Lorsqu'il fut question de préparer la sauce, le mirliton réserva une portion du bouillon afin d'en faire le fond qui ira mouiller le roux. Un roux pour une poule rousse, la redondance ne lui sauta pas aux yeux, trop préoccupé qu'il était à ne pas laisser de grumeaux en se répétant la rengaine que lui avait appris son maître d'apprentissage : « Roux chaud, fond froid, fond chaud, roux froid ! ». Lier une sauce étant un art qu'il maîtrisait à la perfection.
Tout bascula dans une tout autre dimension quand il choisit un cul de poule pour y mélanger deux jaunes d'œufs et la crème fraîche. C'est précisément en séparant le blanc du jaune de l'un d'eux, que l'œuf en question reconnut sa productrice. Si une poule n'est pas à même de reconnaître ses poussins selon un adage fort discutable, le contraire n'avait jamais été vérifié d'autant que le susdit poussin n'était encore qu'à l'état embryonnaire. Lui, avait identifié sans l'ombre d'un doute sa mère poule.
Le jaune fut soudain pris de convulsions. C'est alors que le cuisinier constatant la chose et en percevant les raisons s'écria : « Eurêka ! » Philosophe à ses heures perdues, il venait de résoudre une des énigmes les plus anciennes de ce monde. C'est bien l'œuf qui précéda la poule, il venait d'en avoir la confirmation sous ses yeux.

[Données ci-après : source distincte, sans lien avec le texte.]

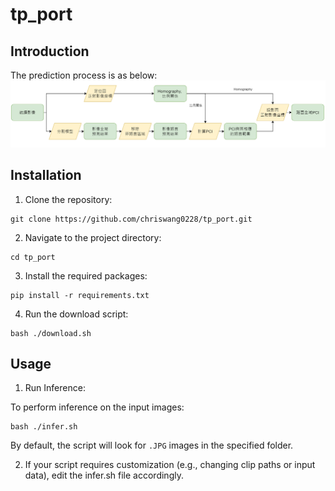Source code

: # tp_port
## Introduction
The prediction process is as below:
![image](https://github.com/chriswang0228/tp_port/blob/main/src/image.png)

## Installation 
  
1. Clone the repository:
```  
git clone https://github.com/chriswang0228/tp_port.git
```  
2. Navigate to the project directory:
```  
cd tp_port
``` 
3. Install the required packages:
```  
pip install -r requirements.txt
``` 
4. Run the download script:
```  
bash ./download.sh
```
## Usage

1. Run Inference:

To perform inference on the input images:
```  
bash ./infer.sh
```  
By default, the script will look for ``` .JPG ```  images in the specified folder.

2. If your script requires customization (e.g., changing clip paths or input data), edit the infer.sh file accordingly.
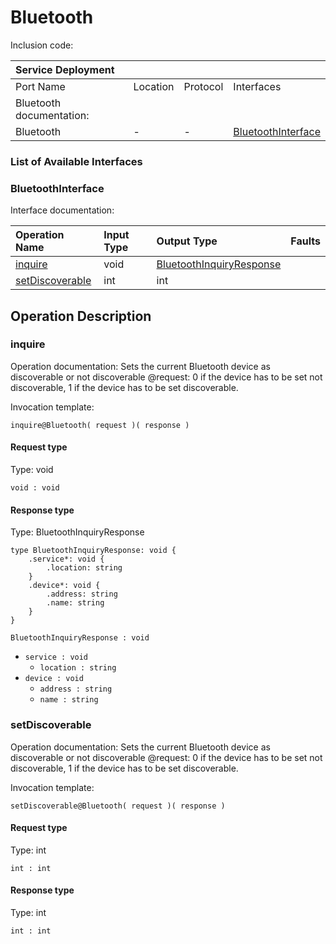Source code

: <!-- cSpell:disable -->
<!-- markdownlint-disable -->
<!-- editorconfig-checker-disable -->
# Bluetooth

Inclusion code:

| Service Deployment       |          |          |                                                       |
|:-------------------------|:---------|:---------|:------------------------------------------------------|
| Port Name                | Location | Protocol | Interfaces                                            |
| Bluetooth documentation: |          |          |                                                       |
| Bluetooth                | -        | -        | [BluetoothInterface](bluetooth.md#BluetoothInterface) |

### List of Available Interfaces

### BluetoothInterface <a id="BluetoothInterface"></a>

Interface documentation:

| Operation Name                                  | Input Type | Output Type                                                       | Faults |
|:------------------------------------------------|:-----------|:------------------------------------------------------------------|:-------|
| [inquire](bluetooth.md#inquire)                 | void       | [BluetoothInquiryResponse](bluetooth.md#BluetoothInquiryResponse) |        |
| [setDiscoverable](bluetooth.md#setDiscoverable) | int        | int                                                               |        |

## Operation Description

### inquire <a id="inquire"></a>

Operation documentation: Sets the current Bluetooth device as discoverable or not discoverable @request: 0 if the device has to be set not discoverable, 1 if the device has to be set discoverable.

Invocation template:

```jolie
inquire@Bluetooth( request )( response )
```

#### Request type

Type: void

`void : void`

#### Response type <a id="BluetoothInquiryResponse"></a>

Type: BluetoothInquiryResponse

```jolie
type BluetoothInquiryResponse: void {
    .service*: void {
        .location: string
    }
    .device*: void {
        .address: string
        .name: string
    }
}
```

`BluetoothInquiryResponse : void`

* `service : void`
    * `location : string`
* `device : void`
    * `address : string`
    * `name : string`

### setDiscoverable <a id="setDiscoverable"></a>

Operation documentation: Sets the current Bluetooth device as discoverable or not discoverable @request: 0 if the device has to be set not discoverable, 1 if the device has to be set discoverable.

Invocation template:

```jolie
setDiscoverable@Bluetooth( request )( response )
```

#### Request type

Type: int

`int : int`

#### Response type

Type: int

`int : int`
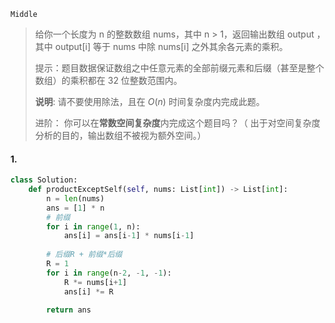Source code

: `Middle`

> 给你一个长度为 n 的整数数组 nums，其中 n > 1，返回输出数组 output ，其中 output[i] 等于 nums 中除 nums[i] 之外其余各元素的乘积。
>
> 提示：题目数据保证数组之中任意元素的全部前缀元素和后缀（甚至是整个数组）的乘积都在 32 位整数范围内。
>
> **说明**: 请不要使用除法，且在 $O(n)$ 时间复杂度内完成此题。
>
> 进阶：
> 你可以在**常数空间复杂度**内完成这个题目吗？（ 出于对空间复杂度分析的目的，输出数组不被视为额外空间。）

#### 1. 

```python
class Solution:
    def productExceptSelf(self, nums: List[int]) -> List[int]:
        n = len(nums)
        ans = [1] * n
        # 前缀
        for i in range(1, n):
            ans[i] = ans[i-1] * nums[i-1]
        
        # 后缀R + 前缀*后缀
        R = 1
        for i in range(n-2, -1, -1):
            R *= nums[i+1]
            ans[i] *= R

        return ans
```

Pourtant, n'aspirant nullement au prix Kyoto : l'équivalent du Nobel pour les sciences de l'esprit, il battit l'œuf primal sans autre forme de procès. Il incorpora son mélange à sa sauce dans laquelle il glissa des câpres pour signifier que son plat était prêt à être servi. Son arpette l'interrogea sur ce point : « Pourquoi ce condiment, en particulier, annonce-t-il la fin de la préparation ? » Le maître coq de lui répondre la plus sérieusement du monde : « Avec les câpres, c'est fini, à Capri ou bien ici ! ».
Fort heureux de cette saillie, l'homme alla porter la poule au pot au vieux coq qui avait été averti de sa venue grâce aux douze coups de sa chère pendule. Il était déjà à table, espérant se pourlécher les babines. Le cuisinier devant un tel empressement et pour rabattre le caquet qui l'avait ainsi mis en demeure de lui préparer un plat exigeant beaucoup de travail se dressa sur ses ergots pour lui rétorquer : « Les coqs n'ont pas de babines surtout celui qui a la crête en berne et se couche avant les poules ! »
Est-ce cette remarque sournoise ou bien est-ce le remord d'avoir ainsi avancé le trépas de sa pauvre compagne, toujours est-il que la poule au pot resta sur le jabot du vieux coq. Il en eut même des nausées carabinées au point qu'en pleine nuit, la poule revint sous forme d'indigestion. Le coq éprouva le repentir, tandis que la poule, miraculeusement se refit une santé, aidée en cela par son œuf qui était sorti de sa coquille.
Depuis, le vieux coq et sa vieille cocotte couvent des jours heureux à l'ombre d'une pendule. Qu'importe du reste que ceci ne se passe pas dans une ferme du Poitou, mais assez curieusement à Saint-Martin d’Abbat. C'est sans doute une bonne raison pour ne pas accorder « foie » à mon propos même si cela me fendra le cœur.